Davanti al Tar sono stati sentiti i legali del Comune e della società Pescaraporto che contesta il mancato rilascio dei permessi. Previsti tempi brevi per la sentenza
PESCARA. Si è aperta ieri mattina al Tar l’udienza nel merito sul ricorso presentato dalla società Pescaraporto per ottenere il rilascio dei permessi per costruire abitazioni, accanto all’area dell’ex Cofa, sulla riviera di Porta Nuova. Sono stati ascoltati i legali delle parti, ossia del Comune e della società. Ora i giudici si dovrebbero pronunciare in tempi brevi.
E ieri, mentre era in corso l’udienza, in Comune c’era grande attesa. Il futuro di quell’area di proprietà di Pescaraporto è diventato un caso politico. Centrodestra, Movimento 5 Stelle e una larga fetta della maggioranza si dicono contrari al cambio di destinazione d’uso richiesto dalla società per poter costruire appartamenti, al posto degli uffici.

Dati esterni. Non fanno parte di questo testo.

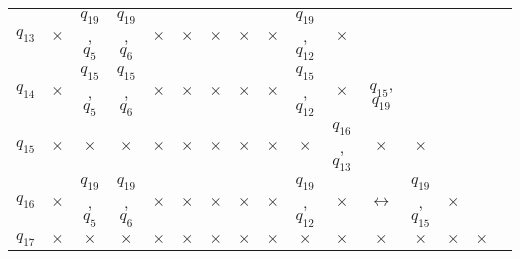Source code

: \documentclass[a4paper,14pt,russian]{extarticle} %
\begin{document}
\begin{sidewaystable}
\begin{tabular}{l c c c c c c c c c c c c c c c }
			\multicolumn{1}{l|}{\({q_{13}}\)}& \multicolumn{1}{c|}{\(\times\)} & \multicolumn{1}{c|}{\({q_{19}}\), \({q_{5}}\)} & \multicolumn{1}{c|}{\({q_{19}}\), \({q_{6}}\)} & \multicolumn{1}{c|}{\(\times\)} & \multicolumn{1}{c|}{\(\times\)} & \multicolumn{1}{c|}{\(\times\)} & \multicolumn{1}{c|}{\(\times\)} & \multicolumn{1}{c|}{\(\times\)} & \multicolumn{1}{c|}{\({q_{19}}\), \({q_{12}}\)} & \multicolumn{1}{c|}{\(\times\)} \\ \cline{2-12}
			\multicolumn{1}{l|}{\({q_{14}}\)}& \multicolumn{1}{c|}{\(\times\)} & \multicolumn{1}{c|}{\({q_{15}}\), \({q_{5}}\)} & \multicolumn{1}{c|}{\({q_{15}}\), \({q_{6}}\)} & \multicolumn{1}{c|}{\(\times\)} & \multicolumn{1}{c|}{\(\times\)} & \multicolumn{1}{c|}{\(\times\)} & \multicolumn{1}{c|}{\(\times\)} & \multicolumn{1}{c|}{\(\times\)} & \multicolumn{1}{c|}{\({q_{15}}\), \({q_{12}}\)} & \multicolumn{1}{c|}{\(\times\)} & \multicolumn{1}{c|}{\({q_{15}}\), \({q_{19}}\)} \\ \cline{2-13}
			\multicolumn{1}{l|}{\({q_{15}}\)}& \multicolumn{1}{c|}{\(\times\)} & \multicolumn{1}{c|}{\(\times\)} & \multicolumn{1}{c|}{\(\times\)} & \multicolumn{1}{c|}{\(\times\)} & \multicolumn{1}{c|}{\(\times\)} & \multicolumn{1}{c|}{\(\times\)} & \multicolumn{1}{c|}{\(\times\)} & \multicolumn{1}{c|}{\(\times\)} & \multicolumn{1}{c|}{\(\times\)} & \multicolumn{1}{c|}{\({q_{16}}\), \({q_{13}}\)} & \multicolumn{1}{c|}{\(\times\)} & \multicolumn{1}{c|}{\(\times\)} \\ \cline{2-14}
			\multicolumn{1}{l|}{\({q_{16}}\)}& \multicolumn{1}{c|}{\(\times\)} & \multicolumn{1}{c|}{\({q_{19}}\), \({q_{5}}\)} & \multicolumn{1}{c|}{\({q_{19}}\), \({q_{6}}\)} & \multicolumn{1}{c|}{\(\times\)} & \multicolumn{1}{c|}{\(\times\)} & \multicolumn{1}{c|}{\(\times\)} & \multicolumn{1}{c|}{\(\times\)} & \multicolumn{1}{c|}{\(\times\)} & \multicolumn{1}{c|}{\({q_{19}}\), \({q_{12}}\)} & \multicolumn{1}{c|}{\(\times\)} & \multicolumn{1}{c|}{\(\leftrightarrow\)} & \multicolumn{1}{c|}{\({q_{19}}\), \({q_{15}}\)} & \multicolumn{1}{c|}{\(\times\)} \\ \cline{2-15}
			\multicolumn{1}{l|}{\({q_{17}}\)}& \multicolumn{1}{c|}{\(\times\)} & \multicolumn{1}{c|}{\(\times\)} & \multicolumn{1}{c|}{\(\times\)} & \multicolumn{1}{c|}{\(\times\)} & \multicolumn{1}{c|}{\(\times\)} & \multicolumn{1}{c|}{\(\times\)} & \multicolumn{1}{c|}{\(\times\)} & \multicolumn{1}{c|}{\(\times\)} & \multicolumn{1}{c|}{\(\times\)} & \multicolumn{1}{c|}{\(\times\)} & \multicolumn{1}{c|}{\(\times\)} & \multicolumn{1}{c|}{\(\times\)} & \multicolumn{1}{c|}{\(\times\)} & \multicolumn{1}{c|}{\(\times\)} \\ \cline{2-16}

\end{tabular}
\end{sidewaystable}
\end{document}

Richiesta che i consiglieri avrebbero voluto discutere in consiglio comunale, ma la seduta è stata rimandata in attesa che si pronunci prima il Tar. Pescaraporto ha presentato un ricorso proprio per evitare il passaggio in consiglio invocando la procedura del silenzio assenso perché, a suo dire, sarebbero scaduti i termini entro i quali il dirigente allo Sportello unico per le attività produttive Gaetano Silverii avrebbe dovuto rispondere alla richiesta del cambio di destinazione d’uso, rilasciando o meno i permessi. Il dirigente invece, facendo riferimento all’articolo 14 del Testo unico sull’edilizia, ha demandato la decisione al consiglio comunale.
«I giudici dovranno decidere se si può costruire in deroga o meno», ha affermato l’assessore all’urbanistica Stefano Civitarese, «si deve capire se sia necessario o meno il parere del consiglio comunale». Secondo alcuni consiglieri, l’ipotesi del silenzio assenso sarebbe stata già esclusa dai magistrati del tribunale amministrativo. Ma si tratta di voci di cui non ci sono conferme.
In qualsiasi caso, lo stesso sindaco Marco Alessandrini ha promesso che subito dopo la sentenza del Tar porterà in consiglio comunale la delibera sul cambio di destinazione d’uso richiesto da Pescaraporto. Ma è ovvio che la decisione dei giudici influenzerà non poco la scelta dei consiglieri comunali. Per questo, centrodestra e Movimento 5 Stelle hanno insistito fino all’ultimo per far approdare il provvedimento in consiglio prima della discussione in tribunale. Ma la maggioranza, dopo un primo tentativo di avviare l’esame in commissione, hanno ritirato la delibera sostenendo che conteneva errori e che era necessario rivederla. Poi, il sindaco ha annunciato il rinvio a dopo la sentenza per rispetto del Tar.(a.ben.)